O Fundo das Nações Unidas para a Infância (UNICEF) indica que cerca de 6,7 milhões de crianças com menos de cinco anos correm o risco de sofrer níveis perigosos de desnutrição este ano devido à pandemia do novo coronavírus.
As conclusões da UNICEF são sustentadas numa análise publicada pela revista cientifica “The Lancet”, na qual vários investigadores alertaram para as consequências da pandemia da covid-19 na alimentação das crianças e para as potenciais carências alimentares. A análise destes investigadores abrangeu um conjunto de 118 países de baixo e médio rendimento.

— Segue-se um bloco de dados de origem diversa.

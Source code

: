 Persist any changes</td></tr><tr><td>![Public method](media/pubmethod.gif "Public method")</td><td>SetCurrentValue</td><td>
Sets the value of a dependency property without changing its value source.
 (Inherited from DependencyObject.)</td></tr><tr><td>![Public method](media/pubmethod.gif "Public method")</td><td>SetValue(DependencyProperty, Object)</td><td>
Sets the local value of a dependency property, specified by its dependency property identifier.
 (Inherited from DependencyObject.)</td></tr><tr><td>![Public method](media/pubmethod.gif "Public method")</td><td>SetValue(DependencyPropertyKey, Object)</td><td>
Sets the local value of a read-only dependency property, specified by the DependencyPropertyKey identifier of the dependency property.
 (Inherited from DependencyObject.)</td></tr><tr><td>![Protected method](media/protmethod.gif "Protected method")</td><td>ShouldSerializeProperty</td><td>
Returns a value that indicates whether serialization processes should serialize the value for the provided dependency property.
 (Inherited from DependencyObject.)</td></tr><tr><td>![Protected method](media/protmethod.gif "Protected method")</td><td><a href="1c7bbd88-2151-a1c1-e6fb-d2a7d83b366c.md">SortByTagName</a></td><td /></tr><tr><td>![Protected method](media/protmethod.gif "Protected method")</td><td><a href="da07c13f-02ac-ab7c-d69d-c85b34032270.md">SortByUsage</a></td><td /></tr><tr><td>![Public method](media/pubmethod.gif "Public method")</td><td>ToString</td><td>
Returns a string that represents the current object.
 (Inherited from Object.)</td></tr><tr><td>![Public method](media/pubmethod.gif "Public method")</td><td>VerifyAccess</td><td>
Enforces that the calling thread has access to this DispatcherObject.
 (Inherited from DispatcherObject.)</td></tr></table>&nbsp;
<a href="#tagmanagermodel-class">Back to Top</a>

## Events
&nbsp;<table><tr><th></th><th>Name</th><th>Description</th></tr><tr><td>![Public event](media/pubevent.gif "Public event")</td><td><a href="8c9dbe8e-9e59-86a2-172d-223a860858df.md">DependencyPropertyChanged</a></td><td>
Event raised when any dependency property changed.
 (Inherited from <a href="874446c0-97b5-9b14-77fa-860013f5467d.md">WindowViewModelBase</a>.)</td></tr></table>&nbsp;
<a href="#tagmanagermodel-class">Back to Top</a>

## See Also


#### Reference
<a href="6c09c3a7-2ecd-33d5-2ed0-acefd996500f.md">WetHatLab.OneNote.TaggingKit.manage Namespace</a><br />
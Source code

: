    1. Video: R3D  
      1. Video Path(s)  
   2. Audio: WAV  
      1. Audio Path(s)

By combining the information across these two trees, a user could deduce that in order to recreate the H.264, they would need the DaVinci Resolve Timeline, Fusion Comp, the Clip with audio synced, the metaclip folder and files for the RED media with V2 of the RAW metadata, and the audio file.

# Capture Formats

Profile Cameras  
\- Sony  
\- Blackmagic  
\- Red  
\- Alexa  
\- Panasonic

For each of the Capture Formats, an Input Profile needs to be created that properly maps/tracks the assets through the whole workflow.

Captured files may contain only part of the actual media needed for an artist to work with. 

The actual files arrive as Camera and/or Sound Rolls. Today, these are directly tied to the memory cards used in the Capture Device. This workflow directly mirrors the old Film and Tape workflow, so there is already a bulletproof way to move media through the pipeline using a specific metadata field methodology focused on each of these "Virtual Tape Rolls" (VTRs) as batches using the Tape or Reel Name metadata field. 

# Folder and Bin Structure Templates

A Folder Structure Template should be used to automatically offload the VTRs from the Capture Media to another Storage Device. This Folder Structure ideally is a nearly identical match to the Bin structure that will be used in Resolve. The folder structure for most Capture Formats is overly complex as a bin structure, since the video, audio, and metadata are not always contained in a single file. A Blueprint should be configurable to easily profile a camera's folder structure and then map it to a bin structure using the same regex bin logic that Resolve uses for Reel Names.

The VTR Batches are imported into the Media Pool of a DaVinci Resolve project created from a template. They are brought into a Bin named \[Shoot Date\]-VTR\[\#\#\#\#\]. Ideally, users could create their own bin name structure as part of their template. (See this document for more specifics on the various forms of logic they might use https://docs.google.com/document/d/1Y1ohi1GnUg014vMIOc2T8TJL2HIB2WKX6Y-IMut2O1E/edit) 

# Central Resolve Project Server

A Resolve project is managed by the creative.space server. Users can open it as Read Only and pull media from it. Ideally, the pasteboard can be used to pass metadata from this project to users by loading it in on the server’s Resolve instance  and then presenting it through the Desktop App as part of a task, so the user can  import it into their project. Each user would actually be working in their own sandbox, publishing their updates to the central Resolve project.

“O impacto profundo da pandemia da covid-19 na nutrição das crianças mais novas poderá vir a ter consequências intergeracionais”, declararam os investigadores no artigo publicado na revista, advertindo que tal situação poderá prejudicar “o crescimento e o desenvolvimento dessas crianças”.
Opinião, também ela sustentada pela UNICEF.
“Faz sete meses desde que os primeiros casos da covid-19 foram relatados e é cada vez mais claro que as repercussões da pandemia estão a prejudicar as crianças mais do que a própria doença”, afirmou, em comunicado, a diretora executiva da UNICEF, Henrietta Fore.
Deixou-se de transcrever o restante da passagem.